Center examines LGBT military deaths
A University of California think-tank estimates that since the war in Iraq began 64 of the service members who died were gay.
The total number of US troops who have died since the war began in 2003 has surpassed 4,000. According to the Pentagon, 98 of these were women.
The Palm Center, formerly the Center for the Study of Sexual Minorities in the Military, at the University of California, Santa Barbara, said it based the estimate on previous research into the number of gays and lesbians believed to be serving in the military.
The Williams Institute at the UCLA School of Law found that approximately 1.4 percent of active duty men and 9.3 percent of active duty women are gay.
If the deaths among gays and lesbians are proportional to the deaths from the Iraq War of the rest of the military population, that would mean that fifty-five men and nine women who died in uniform were gay.
Because of "Don't Ask, Don't Tell" the ban on gays and lesbians serving openly in the military, it is impossible to accurately determine the number of LGBT casualties.
"The sexual orientation of service members is a private matter.

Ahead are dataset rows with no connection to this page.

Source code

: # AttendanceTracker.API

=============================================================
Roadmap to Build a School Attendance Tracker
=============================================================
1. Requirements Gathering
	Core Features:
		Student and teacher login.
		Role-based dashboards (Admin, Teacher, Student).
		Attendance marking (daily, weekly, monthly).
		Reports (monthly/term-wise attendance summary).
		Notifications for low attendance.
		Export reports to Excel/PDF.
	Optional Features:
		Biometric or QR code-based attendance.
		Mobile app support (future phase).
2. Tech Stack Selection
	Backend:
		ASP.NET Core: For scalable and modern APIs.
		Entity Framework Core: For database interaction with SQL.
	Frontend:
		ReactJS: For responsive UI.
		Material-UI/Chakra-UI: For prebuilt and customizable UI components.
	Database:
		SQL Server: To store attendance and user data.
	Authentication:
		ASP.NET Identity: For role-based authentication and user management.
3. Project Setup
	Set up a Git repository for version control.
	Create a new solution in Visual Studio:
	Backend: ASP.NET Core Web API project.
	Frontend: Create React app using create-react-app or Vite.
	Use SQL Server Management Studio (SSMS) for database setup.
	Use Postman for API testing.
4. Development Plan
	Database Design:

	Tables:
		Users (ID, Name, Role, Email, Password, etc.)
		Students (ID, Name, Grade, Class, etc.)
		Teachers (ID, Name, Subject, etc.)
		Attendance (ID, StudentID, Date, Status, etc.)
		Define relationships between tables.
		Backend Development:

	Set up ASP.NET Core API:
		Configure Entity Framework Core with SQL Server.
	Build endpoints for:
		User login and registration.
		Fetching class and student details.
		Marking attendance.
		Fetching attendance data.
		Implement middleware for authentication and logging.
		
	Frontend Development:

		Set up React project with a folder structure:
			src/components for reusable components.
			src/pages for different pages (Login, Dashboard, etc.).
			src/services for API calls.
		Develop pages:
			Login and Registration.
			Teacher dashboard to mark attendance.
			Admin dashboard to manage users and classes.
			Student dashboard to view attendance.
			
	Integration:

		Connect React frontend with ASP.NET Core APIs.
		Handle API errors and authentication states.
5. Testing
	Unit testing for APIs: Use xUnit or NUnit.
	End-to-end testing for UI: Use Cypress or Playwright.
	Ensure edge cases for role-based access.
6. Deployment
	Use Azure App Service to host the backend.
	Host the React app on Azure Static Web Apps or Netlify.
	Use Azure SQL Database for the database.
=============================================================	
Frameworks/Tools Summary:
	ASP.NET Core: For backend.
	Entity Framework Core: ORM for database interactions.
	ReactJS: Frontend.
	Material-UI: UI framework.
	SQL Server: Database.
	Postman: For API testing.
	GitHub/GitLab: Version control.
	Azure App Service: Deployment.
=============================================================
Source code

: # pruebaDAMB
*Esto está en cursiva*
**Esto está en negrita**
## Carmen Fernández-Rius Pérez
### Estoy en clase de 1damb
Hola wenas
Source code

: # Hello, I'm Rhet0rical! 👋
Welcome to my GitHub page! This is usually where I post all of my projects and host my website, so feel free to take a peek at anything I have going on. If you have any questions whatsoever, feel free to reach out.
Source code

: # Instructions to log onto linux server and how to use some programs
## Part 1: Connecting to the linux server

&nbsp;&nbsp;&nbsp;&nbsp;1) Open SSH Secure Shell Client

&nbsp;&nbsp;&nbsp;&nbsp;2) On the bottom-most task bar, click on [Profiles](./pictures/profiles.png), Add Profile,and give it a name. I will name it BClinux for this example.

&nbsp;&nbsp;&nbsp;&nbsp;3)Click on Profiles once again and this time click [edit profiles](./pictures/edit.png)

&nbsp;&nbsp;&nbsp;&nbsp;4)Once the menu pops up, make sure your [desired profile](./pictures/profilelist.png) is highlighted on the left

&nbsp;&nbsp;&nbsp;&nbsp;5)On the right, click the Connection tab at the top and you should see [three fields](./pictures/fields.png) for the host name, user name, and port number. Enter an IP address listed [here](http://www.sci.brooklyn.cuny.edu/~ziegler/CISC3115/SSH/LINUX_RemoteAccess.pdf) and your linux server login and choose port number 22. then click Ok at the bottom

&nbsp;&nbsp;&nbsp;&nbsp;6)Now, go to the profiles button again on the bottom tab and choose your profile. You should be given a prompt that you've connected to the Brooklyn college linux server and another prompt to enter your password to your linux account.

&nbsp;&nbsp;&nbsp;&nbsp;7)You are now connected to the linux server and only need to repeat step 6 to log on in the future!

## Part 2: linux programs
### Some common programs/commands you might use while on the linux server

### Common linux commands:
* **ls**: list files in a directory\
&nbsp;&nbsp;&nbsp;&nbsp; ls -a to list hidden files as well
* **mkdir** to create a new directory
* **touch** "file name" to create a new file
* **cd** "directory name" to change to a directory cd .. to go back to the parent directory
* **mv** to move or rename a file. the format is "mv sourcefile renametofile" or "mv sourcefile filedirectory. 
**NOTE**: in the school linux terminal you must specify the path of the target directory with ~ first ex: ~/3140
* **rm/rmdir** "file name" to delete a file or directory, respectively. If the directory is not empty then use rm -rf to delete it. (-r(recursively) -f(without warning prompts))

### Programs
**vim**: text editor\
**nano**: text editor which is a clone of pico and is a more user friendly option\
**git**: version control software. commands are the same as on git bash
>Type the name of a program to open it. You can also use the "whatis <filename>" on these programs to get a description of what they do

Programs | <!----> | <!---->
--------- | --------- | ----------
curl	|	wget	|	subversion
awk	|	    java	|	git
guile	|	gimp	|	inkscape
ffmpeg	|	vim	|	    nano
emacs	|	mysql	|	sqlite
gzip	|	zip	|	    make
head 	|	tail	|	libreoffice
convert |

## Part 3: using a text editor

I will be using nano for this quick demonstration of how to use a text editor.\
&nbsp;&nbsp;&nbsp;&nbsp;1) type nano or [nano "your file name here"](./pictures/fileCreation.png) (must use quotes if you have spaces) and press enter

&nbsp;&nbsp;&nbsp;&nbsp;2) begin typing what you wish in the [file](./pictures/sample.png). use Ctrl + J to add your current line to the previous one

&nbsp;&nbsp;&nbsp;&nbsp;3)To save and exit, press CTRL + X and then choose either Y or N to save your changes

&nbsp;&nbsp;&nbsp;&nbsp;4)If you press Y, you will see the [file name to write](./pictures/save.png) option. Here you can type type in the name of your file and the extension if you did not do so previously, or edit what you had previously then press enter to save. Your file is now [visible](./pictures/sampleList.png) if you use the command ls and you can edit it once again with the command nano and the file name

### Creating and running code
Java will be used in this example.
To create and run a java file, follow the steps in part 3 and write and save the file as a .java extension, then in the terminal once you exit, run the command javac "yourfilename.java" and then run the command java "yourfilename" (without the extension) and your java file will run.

But the nation must recognize that gays and lesbians are among those giving their lives for their country, a fact that can be obscured by the "Don't Ask, Don't Tell" policy, which bars service members from being truthful about who they are," the Williams Institute said in a statement.
Since the ban on gays serving openly was implemented a decade ago more than 11,000 men and women have been dismissed under "Don't Ask, Don't Tell" according to the Government Accountability Office.
The number of gays and lesbians who have attempted to enlist and were rejected because they said they were gay is not known.
A study conducted last year for the Servicemembers Legal Defense Network concluded that the US military could attract as many as 41,000 new recruits if gays and lesbians in the military were able to be open about their sexual orientation.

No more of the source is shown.